[[ Given data, beginning ]]

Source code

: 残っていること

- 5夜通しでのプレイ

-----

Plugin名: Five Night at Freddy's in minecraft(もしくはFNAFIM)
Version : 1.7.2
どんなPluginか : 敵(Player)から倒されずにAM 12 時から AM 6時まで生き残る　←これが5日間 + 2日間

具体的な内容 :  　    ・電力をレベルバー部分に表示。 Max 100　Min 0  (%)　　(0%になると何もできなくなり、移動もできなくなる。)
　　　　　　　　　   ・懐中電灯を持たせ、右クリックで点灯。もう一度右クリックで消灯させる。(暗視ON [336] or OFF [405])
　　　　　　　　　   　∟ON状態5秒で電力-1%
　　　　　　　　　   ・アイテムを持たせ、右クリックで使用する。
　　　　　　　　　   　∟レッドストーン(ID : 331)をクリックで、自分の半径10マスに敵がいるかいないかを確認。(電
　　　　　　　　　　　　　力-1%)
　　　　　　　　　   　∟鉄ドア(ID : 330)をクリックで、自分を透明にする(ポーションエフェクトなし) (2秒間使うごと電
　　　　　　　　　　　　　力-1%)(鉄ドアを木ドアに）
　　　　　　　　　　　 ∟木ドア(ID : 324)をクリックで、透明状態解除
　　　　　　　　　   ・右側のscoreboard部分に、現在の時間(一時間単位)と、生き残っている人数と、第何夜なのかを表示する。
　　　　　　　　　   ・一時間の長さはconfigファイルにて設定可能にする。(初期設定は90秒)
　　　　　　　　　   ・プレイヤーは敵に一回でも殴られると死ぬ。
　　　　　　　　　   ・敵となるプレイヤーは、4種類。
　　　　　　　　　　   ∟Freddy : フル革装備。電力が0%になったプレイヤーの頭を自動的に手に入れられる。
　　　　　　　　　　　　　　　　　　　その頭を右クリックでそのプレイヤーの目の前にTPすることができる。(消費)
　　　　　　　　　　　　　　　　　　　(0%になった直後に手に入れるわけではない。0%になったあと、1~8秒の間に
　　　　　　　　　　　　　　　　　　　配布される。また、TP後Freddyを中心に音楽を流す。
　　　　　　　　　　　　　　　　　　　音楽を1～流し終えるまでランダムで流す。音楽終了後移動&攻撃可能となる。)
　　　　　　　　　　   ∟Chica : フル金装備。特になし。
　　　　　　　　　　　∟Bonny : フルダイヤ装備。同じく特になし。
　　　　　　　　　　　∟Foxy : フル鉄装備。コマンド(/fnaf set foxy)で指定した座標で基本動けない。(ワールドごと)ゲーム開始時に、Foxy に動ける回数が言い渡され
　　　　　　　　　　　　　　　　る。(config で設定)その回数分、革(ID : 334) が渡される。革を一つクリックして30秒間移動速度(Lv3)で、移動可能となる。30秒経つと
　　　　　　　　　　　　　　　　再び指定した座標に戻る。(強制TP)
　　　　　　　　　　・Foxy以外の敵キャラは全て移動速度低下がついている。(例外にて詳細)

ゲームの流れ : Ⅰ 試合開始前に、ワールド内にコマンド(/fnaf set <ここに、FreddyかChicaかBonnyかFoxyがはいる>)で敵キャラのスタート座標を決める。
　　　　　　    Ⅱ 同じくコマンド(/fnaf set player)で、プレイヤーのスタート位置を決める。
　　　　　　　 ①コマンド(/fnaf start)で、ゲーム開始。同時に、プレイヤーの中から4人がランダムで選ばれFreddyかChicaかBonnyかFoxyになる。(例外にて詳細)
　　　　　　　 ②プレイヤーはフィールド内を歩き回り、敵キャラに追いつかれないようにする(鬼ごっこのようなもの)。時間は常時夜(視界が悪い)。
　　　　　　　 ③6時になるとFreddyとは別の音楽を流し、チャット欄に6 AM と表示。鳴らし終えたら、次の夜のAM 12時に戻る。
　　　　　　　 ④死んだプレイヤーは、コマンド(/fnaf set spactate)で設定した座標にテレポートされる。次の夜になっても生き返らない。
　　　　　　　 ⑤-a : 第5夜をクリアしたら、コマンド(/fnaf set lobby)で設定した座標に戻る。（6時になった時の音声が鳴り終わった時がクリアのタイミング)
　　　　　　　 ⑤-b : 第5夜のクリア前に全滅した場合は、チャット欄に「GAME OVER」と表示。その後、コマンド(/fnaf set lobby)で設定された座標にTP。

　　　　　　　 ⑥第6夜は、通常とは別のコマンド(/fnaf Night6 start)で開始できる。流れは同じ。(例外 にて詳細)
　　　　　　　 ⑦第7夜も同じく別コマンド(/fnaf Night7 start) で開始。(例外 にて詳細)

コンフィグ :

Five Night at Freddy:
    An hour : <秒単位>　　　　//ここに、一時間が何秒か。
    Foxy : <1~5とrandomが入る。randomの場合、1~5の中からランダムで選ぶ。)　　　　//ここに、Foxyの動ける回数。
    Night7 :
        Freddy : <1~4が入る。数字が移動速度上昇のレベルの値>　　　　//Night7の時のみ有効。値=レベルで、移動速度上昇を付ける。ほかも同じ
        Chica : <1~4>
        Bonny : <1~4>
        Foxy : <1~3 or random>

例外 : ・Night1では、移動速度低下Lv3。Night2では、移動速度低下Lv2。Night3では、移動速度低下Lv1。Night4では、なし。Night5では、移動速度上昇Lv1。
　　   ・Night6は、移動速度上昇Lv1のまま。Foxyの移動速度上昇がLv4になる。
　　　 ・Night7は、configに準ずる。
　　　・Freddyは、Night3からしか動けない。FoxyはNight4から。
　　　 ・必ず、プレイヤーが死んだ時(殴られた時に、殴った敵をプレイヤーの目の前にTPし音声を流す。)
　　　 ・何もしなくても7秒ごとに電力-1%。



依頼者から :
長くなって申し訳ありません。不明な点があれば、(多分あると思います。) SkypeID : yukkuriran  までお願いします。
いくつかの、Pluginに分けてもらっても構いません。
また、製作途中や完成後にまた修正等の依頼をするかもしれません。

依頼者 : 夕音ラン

[[ Given data, end ]]

▶ _Exercise goal_:
Report how many lines of the records above contain the word "Five", giving only the number.

▶ _Problem solution_:
2